Według politologa Braun jawił się wyborcom jako osoba bezkompromisowa. Dr Maguś przypomniał m.in., że Braun każdą wypowiedź zaczynał od "szczęść Boże", co było sygnałem dla tradycyjnego katolickiego elektoratu, że będzie "adwokatem" ich wartości. Braun usłyszał też i wyrażał dosadnie niezadowolenie części wyborców dotyczące m.in. form pomocy Ukrainie, obecności Polski w Unii Europejskiej czy skutków restrykcyjnej polityki covidowej prowadzonej jeszcze przez PiS - ocenił ekspert. Wynik Brauna to jego zdaniem sygnał dla innych, bardziej umiarkowanych polityków, aby szukali sposobów porozumienia z tymi wyborcami.

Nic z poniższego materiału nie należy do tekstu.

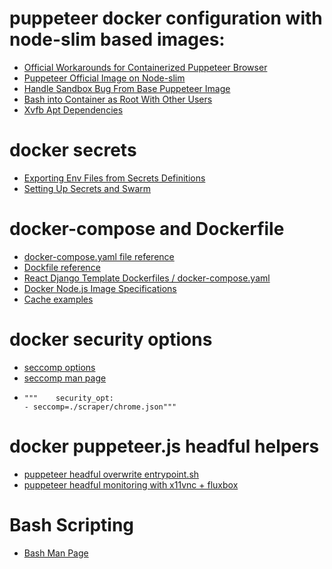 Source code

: # puppeteer docker configuration with node-slim based images:
- [Official Workarounds for Containerized Puppeteer Browser](https://www.github.com/puppeteer/blob/main/docs/troubshooting.md)
- [Puppeteer Official Image on Node-slim](https://www.github.com/ebidel/try-puppeteer)
- [Handle Sandbox Bug From Base Puppeteer Image](https://www.stackoverflow.com/questions/62345581/node-js-puppeteer-on-docker-no-usable-sandbox)
- [Bash into Container as Root With Other Users](https://www.github.com/oracle/docker-images/issues/1336)
- [Xvfb Apt Dependencies](https://stackoverflow.com/questions/51667599/issue-in-executing-puppeteer-in-headful-mode-in-docker)

# docker secrets
- [Exporting Env Files from Secrets Definitions](https://stackoverflow.com/questions/48094850/docker-stack-setting-environment-variable-from-secrets)
- [Setting Up Secrets and Swarm](https://earthly.dev/blog/docker-secrets/)

# docker-compose and Dockerfile
- [docker-compose.yaml file reference](https://docs.docker.com/compose/compose-file/)  
- [Dockfile reference](https://docs.docker.com/compose/compose-file/)
- [React Django Template Dockerfiles / docker-compose.yaml](https://github.com/ohduran/cookiecutter-react-django/blob/master/%7B%7Bcookiecutter.project_slug%7D%7D/docker-compose.yml)
- [Docker Node.js Image Specifications](https://github.com/nodejs/docker-node/blob/02a64a08a98a472c6141cd583d2e9fc47bcd9bfd/18/buster-slim/Dockerfile)
- [Cache examples](https://docs.docker.com/build/building/cache/)

# docker security options
- [seccomp options](https://github.com/docker/labs/tree/master/security/seccomp)
- [seccomp man page](https://man7.org/linux/man-pages/man3/seccomp_rule_add.3.html)
-     """    security_opt:
      - seccomp=./scraper/chrome.json"""

# docker puppeteer.js headful helpers
- [puppeteer headful overwrite entrypoint.sh](https://github.com/mujo-code/puppeteer-headful/blob/master/entrypoint.sh)
- [puppeteer headful monitoring with x11vnc + fluxbox](https://stackoverflow.com/questions/12050021/how-to-make-xvfb-display-visible)

# Bash Scripting
- [Bash Man Page](https://tiswww.case.edu/php/chet/bash/bashref.html#Special-Parameters) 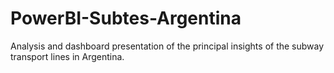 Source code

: # PowerBI-Subtes-Argentina
Analysis and dashboard presentation of the principal insights of the subway transport lines in Argentina.
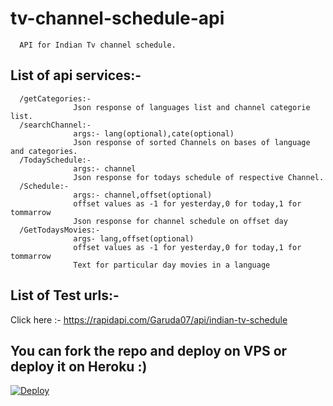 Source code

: # tv-channel-schedule-api
      API for Indian Tv channel schedule.

## List of api services:-
      /getCategories:-  
                  Json response of languages list and channel categorie list.
      /searchChannel:- 
                  args:- lang(optional),cate(optional)
                  Json response of sorted Channels on bases of language and categories.
      /TodaySchedule:-
                  args:- channel
                  Json response for todays schedule of respective Channel.
      /Schedule:-
                  args:- channel,offset(optional)
                  offset values as -1 for yesterday,0 for today,1 for tommarrow
                  Json response for channel schedule on offset day
      /GetTodaysMovies:-
                  args- lang,offset(optional)
                  offset values as -1 for yesterday,0 for today,1 for tommarrow
                  Text for particular day movies in a language

## List of Test urls:-
Click here :- https://rapidapi.com/Garuda07/api/indian-tv-schedule
      

## You can fork the repo and deploy on VPS or deploy it on Heroku :)  
[![Deploy](https://www.herokucdn.com/deploy/button.svg)](https://heroku.com/deploy?template=https://github.com/datta07/tv-channel-schedule-api/tree/master)
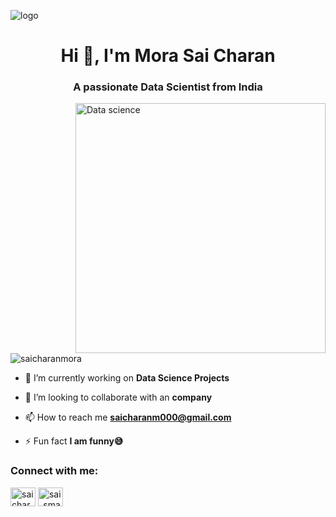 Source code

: ![logo](https://github.com/saicharanmora/sai_mora/blob/main/Mora%20Sai%20Charan.png)
<h1 align="center">Hi 👋, I'm Mora Sai Charan</h1>
<h3 align="center">A passionate Data Scientist from India</h3>

<img align="right" alt="Data science" width="400" src=https://sithcomputers.com/wp-content/uploads/2023/03/Data-Science.gif>

<p align="left"> <img src="https://komarev.com/ghpvc/?username=saicharanmora&label=Profile%20views&color=0e75b6&style=flat" alt="saicharanmora" /> </p>

- 🔭 I’m currently working on **Data Science Projects**

- 👯 I’m looking to collaborate with an **company**

- 📫 How to reach me **saicharanm000@gmail.com**

- ⚡ Fun fact **I am funny😅**

<h3 align="left">Connect with me:</h3>
<p align="left">
<a href="https://linkedin.com/in/sai charan mora" target="blank"><img align="center" src="https://raw.githubusercontent.com/rahuldkjain/github-profile-readme-generator/master/src/images/icons/Social/linked-in-alt.svg" alt="sai charan mora" height="30" width="40" /></a>
<a href="https://instagram.com/sai_smartex" target="blank"><img align="center" src="https://raw.githubusercontent.com/rahuldkjain/github-profile-readme-generator/master/src/images/icons/Social/instagram.svg" alt="sai_smartex" height="30" width="40" /></a>
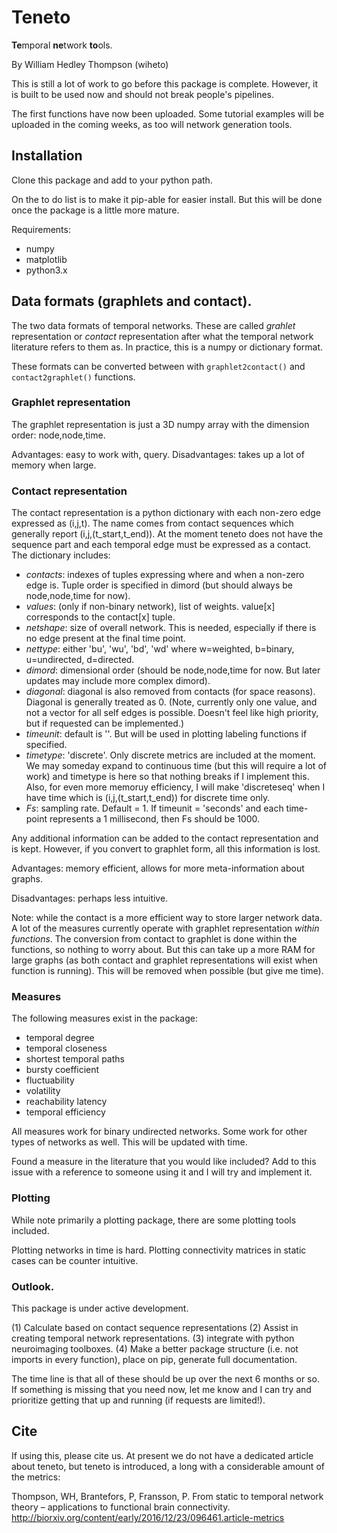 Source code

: # Teneto

**Te**mporal **ne**twork **to**ols. 

By William Hedley Thompson (wiheto)

This is still a lot of work to go before this package is complete. However, it is built to be used now and should not break people's pipelines. 

The first functions have now been uploaded. Some tutorial examples will be uploaded in the coming weeks, as too will network generation tools. 

## Installation

Clone this package and add to your python path.

On the to do list is to make it pip-able for easier install. But this will be done once the package is a little more mature.  

Requirements:

- numpy
- matplotlib
- python3.x

## Data formats (graphlets and contact).

The two data formats of temporal networks. These are called *grahlet* representation or *contact* representation after what the temporal network literature refers to them as. In practice, this is a numpy or dictionary format.

These formats can be converted between with `graphlet2contact()` and `contact2graphlet()` functions.

### Graphlet representation

The graphlet representation is just a 3D numpy array with the dimension order: node,node,time.

Advantages: easy to work with, query. Disadvantages: takes up a lot of memory when large.

### Contact representation

The contact representation is a python dictionary with each non-zero edge expressed as (i,j,t). The name comes from contact sequences which generally report (i,j,(t_start,t_end)). At the moment teneto does not have the sequence part and each temporal edge must be expressed as a contact. The dictionary includes:

- *contacts*: indexes of tuples expressing where and when a non-zero edge is. Tuple order is specified in dimord (but should always be node,node,time for now).
- *values*: (only if non-binary network), list of weights. value[x] corresponds to the contact[x] tuple.
- *netshape*: size of overall network. This is needed, especially if there is no edge present at the final time point.
- *nettype*: either 'bu', 'wu', 'bd', 'wd' where w=weighted, b=binary, u=undirected, d=directed.
-  *dimord*: dimensional order (should be node,node,time for now. But later updates may include more complex dimord).  
- *diagonal*: diagonal is also removed from contacts (for space reasons). Diagonal is generally treated as 0. (Note, currently only one value, and not a vector for all self edges is possible. Doesn't feel like high priority, but if requested can be implemented.)
- *timeunit*: default is ''. But will be used in plotting labeling functions if specified.
- *timetype*: 'discrete'. Only discrete metrics are included at the moment. We may someday expand to continuous time (but this will require a lot of work) and timetype is here so that nothing breaks if I implement this. Also, for even more memoruy efficiency, I will make 'discreteseq' when I have time which is (i,j,(t_start,t_end)) for discrete time only.
- *Fs*: sampling rate. Default = 1. If timeunit = 'seconds' and each time-point represents a 1 millisecond, then Fs should be 1000.  

Any additional information can be added to the contact representation and is kept. However, if you convert to graphlet form, all this information is lost.

Advantages: memory efficient, allows for more meta-information about graphs.

Disadvantages: perhaps less intuitive.  

Note: while the contact  is a more efficient way to store larger network data. A lot of the measures currently operate with graphlet representation *within functions*. The conversion from contact to graphlet is done within the functions, so nothing to worry about. But this can take up a more RAM for large graphs (as both contact and graphlet representations will exist when function is running). This will be removed when possible (but give me time).

### Measures

The following measures exist in the package:

- temporal degree
- temporal closeness
- shortest temporal paths
- bursty coefficient
- fluctuability  
- volatility
- reachability latency
- temporal efficiency

All measures work for binary undirected networks. Some work for other types of networks as well. This will be updated with time.

Found a measure in the literature that you would like included? Add to this issue with a reference to someone using it and I will try and implement it.

### Plotting

While note primarily a plotting package, there are some plotting tools included.

Plotting networks in time is hard. Plotting connectivity matrices in static cases can be counter intuitive.

### Outlook.

This package is under active development.

(1) Calculate based on contact sequence representations
(2) Assist in creating temporal network representations.
(3) integrate with python neuroimaging toolboxes.
(4) Make a better package structure (i.e. not imports in every function), place on pip, generate full documentation.

The time line is that all of these should be up over the next 6 months or so. If something is missing that you need now, let me know and I can try and prioritize getting that up and running (if requests are limited!).


## Cite

If using this, please cite us. At present we do not have a dedicated article about teneto, but teneto is introduced, a long with a considerable amount of the metrics:

Thompson, WH, Brantefors, P, Fransson, P. From static to temporal network theory – applications to functional brain connectivity. http://biorxiv.org/content/early/2016/12/23/096461.article-metrics
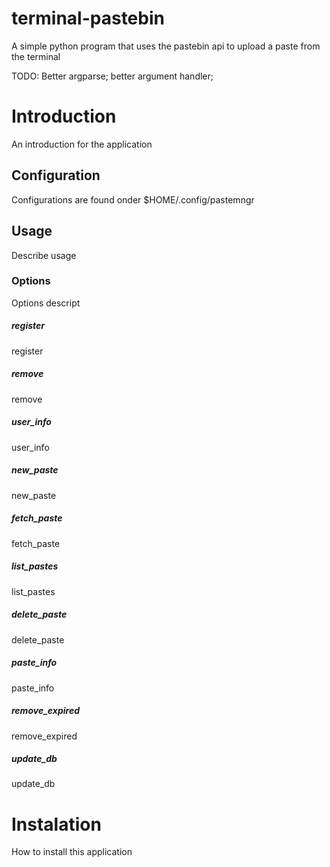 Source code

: # terminal-pastebin
A simple python program that uses the pastebin api to upload a paste from the terminal

TODO: Better argparse; better argument handler;

# Introduction
An introduction for the application

## Configuration
Configurations are found onder $HOME/.config/pastemngr

## Usage
Describe usage

### Options
Options descript

##### register
register
##### remove 
remove
##### user\_info
user\_info
##### new\_paste
new\_paste
##### fetch\_paste
fetch\_paste
##### list\_pastes
list\_pastes
##### delete\_paste
delete\_paste
##### paste\_info
paste\_info
##### remove\_expired
remove\_expired
##### update\_db
update\_db

# Instalation
How to install this application
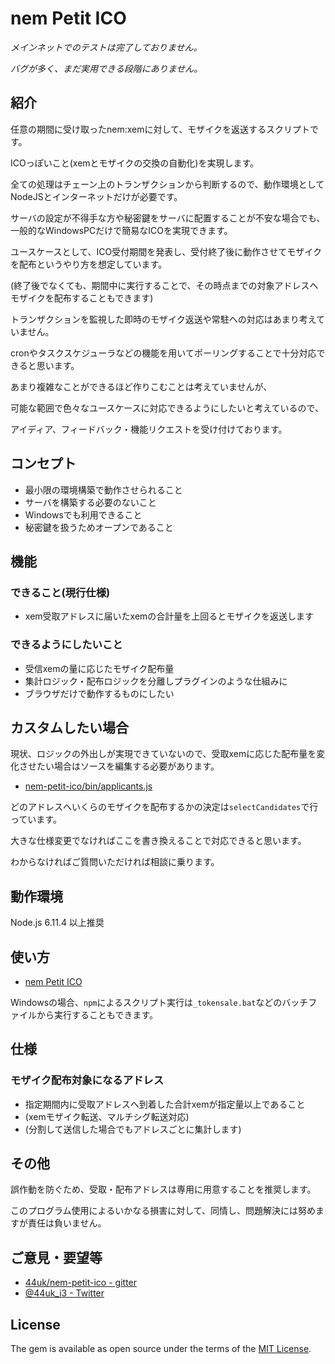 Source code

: # nem Petit ICO

*メインネットでのテストは完了しておりません。*

*バグが多く、まだ実用できる段階にありません。*

## 紹介

任意の期間に受け取ったnem:xemに対して、モザイクを返送するスクリプトです。

ICOっぽいこと(xemとモザイクの交換の自動化)を実現します。

全ての処理はチェーン上のトランザクションから判断するので、動作環境としてNodeJSとインターネットだけが必要です。

サーバの設定が不得手な方や秘密鍵をサーバに配置することが不安な場合でも、一般的なWindowsPCだけで簡易なICOを実現できます。

ユースケースとして、ICO受付期間を発表し、受付終了後に動作させてモザイクを配布というやり方を想定しています。

(終了後でなくても、期間中に実行することで、その時点までの対象アドレスへモザイクを配布することもできます)

トランザクションを監視した即時のモザイク返送や常駐への対応はあまり考えていません。

cronやタスクスケジューラなどの機能を用いてポーリングすることで十分対応できると思います。

あまり複雑なことができるほど作りこむことは考えていませんが、

可能な範囲で色々なユースケースに対応できるようにしたいと考えているので、

アイディア、フィードバック・機能リクエストを受け付けております。

## コンセプト

* 最小限の環境構築で動作させられること
* サーバを構築する必要のないこと
* Windowsでも利用できること
* 秘密鍵を扱うためオープンであること

## 機能

### できること(現行仕様)

* xem受取アドレスに届いたxemの合計量を上回るとモザイクを返送します

### できるようにしたいこと

* 受信xemの量に応じたモザイク配布量
* 集計ロジック・配布ロジックを分離しプラグインのような仕組みに
* ブラウザだけで動作するものにしたい

## カスタムしたい場合

現状、ロジックの外出しが実現できていないので、受取xemに応じた配布量を変化させたい場合はソースを編集する必要があります。

* [nem-petit-ico/bin/applicants.js](https://github.com/44uk/nem-petit-ico/blob/master/bin/applicants.js#L34)

どのアドレスへいくらのモザイクを配布するかの決定は`selectCandidates`で行っています。

大きな仕様変更でなければここを書き換えることで対応できると思います。

わからなければご質問いただければ相談に乗ります。

## 動作環境

Node.js 6.11.4 以上推奨

## 使い方

* [nem Petit ICO](https://44uk.github.io/nem-petit-ico/)

Windowsの場合、`npm`によるスクリプト実行は`_tokensale.bat`などのバッチファイルから実行することもできます。

## 仕様

### モザイク配布対象になるアドレス

* 指定期間内に受取アドレスへ到着した合計xemが指定量以上であること
* (xemモザイク転送、マルチシグ転送対応)
* (分割して送信した場合でもアドレスごとに集計します)

## その他

誤作動を防ぐため、受取・配布アドレスは専用に用意することを推奨します。

このプログラム使用によるいかなる損害に対して、同情し、問題解決には努めますが責任は負いません。

## ご意見・要望等

* [44uk/nem-petit-ico - gitter](https://gitter.im/44uk/nem-petit-ico)
* [@44uk_i3 - Twitter](https://twitter.com/44uk_i3)

## License

The gem is available as open source under the terms of the [MIT License](https://github.com/44uk/nem-petit-ico/blob/master/LICENSE).

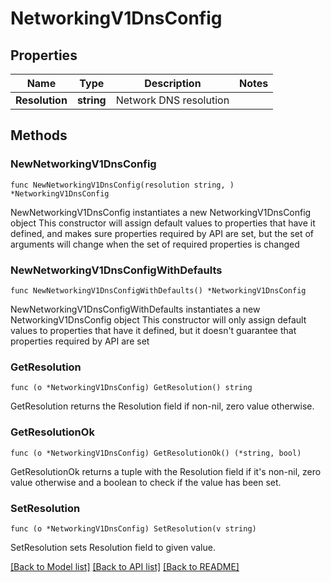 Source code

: # NetworkingV1DnsConfig

## Properties

Name | Type | Description | Notes
------------ | ------------- | ------------- | -------------
**Resolution** | **string** | Network DNS resolution | 

## Methods

### NewNetworkingV1DnsConfig

`func NewNetworkingV1DnsConfig(resolution string, ) *NetworkingV1DnsConfig`

NewNetworkingV1DnsConfig instantiates a new NetworkingV1DnsConfig object
This constructor will assign default values to properties that have it defined,
and makes sure properties required by API are set, but the set of arguments
will change when the set of required properties is changed

### NewNetworkingV1DnsConfigWithDefaults

`func NewNetworkingV1DnsConfigWithDefaults() *NetworkingV1DnsConfig`

NewNetworkingV1DnsConfigWithDefaults instantiates a new NetworkingV1DnsConfig object
This constructor will only assign default values to properties that have it defined,
but it doesn't guarantee that properties required by API are set

### GetResolution

`func (o *NetworkingV1DnsConfig) GetResolution() string`

GetResolution returns the Resolution field if non-nil, zero value otherwise.

### GetResolutionOk

`func (o *NetworkingV1DnsConfig) GetResolutionOk() (*string, bool)`

GetResolutionOk returns a tuple with the Resolution field if it's non-nil, zero value otherwise
and a boolean to check if the value has been set.

### SetResolution

`func (o *NetworkingV1DnsConfig) SetResolution(v string)`

SetResolution sets Resolution field to given value.



[[Back to Model list]](../README.md#documentation-for-models) [[Back to API list]](../README.md#documentation-for-api-endpoints) [[Back to README]](../README.md)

Ekspert o II turze. Wyborcy Mentzena podzielą się na trzy grupy?
W ocenie politologa w drugiej turze większość wyborców Brauna - spośród tych, którzy wezmą udział w głosowaniu - może zagłosować na Nawrockiego.
Kandydat PiS, choć w woj. lubelskim wygrał pierwszą turę, to jednak zdobył 39,02 proc. głosów i jest to o ponad 16 punktów procentowych mniej, niż uzyskał Andrzej Duda w wyborach w 2020 r., który w pierwszej turze uzyskał w regionie 55,67 proc. głosów.
- Widać, że kandydatura Karola Nawrockiego nie była pierwszym wyborem dla wszystkich wyborców PiS, nawet dla tych wyborców, którzy systematycznie głosują na te partię. Poszukali alternatywy w postaci kandydatów po prawej stronie, ale bardziej wyrazistych - podkreślił dr Maguś.
Jednym z nich był kandydat Konfederacji Sławomir Mentzen, który w Lubelskiem otrzymał 16,55 proc. głosów, co dało mu trzecie miejsce. W ocenie eksperta wyborcy Mentzena podczas drugiej tury mogą się podzielić na trzy grupy - część zagłosuje na Nawrockiego, część na Trzaskowskiego, a część nie pójdzie głosować.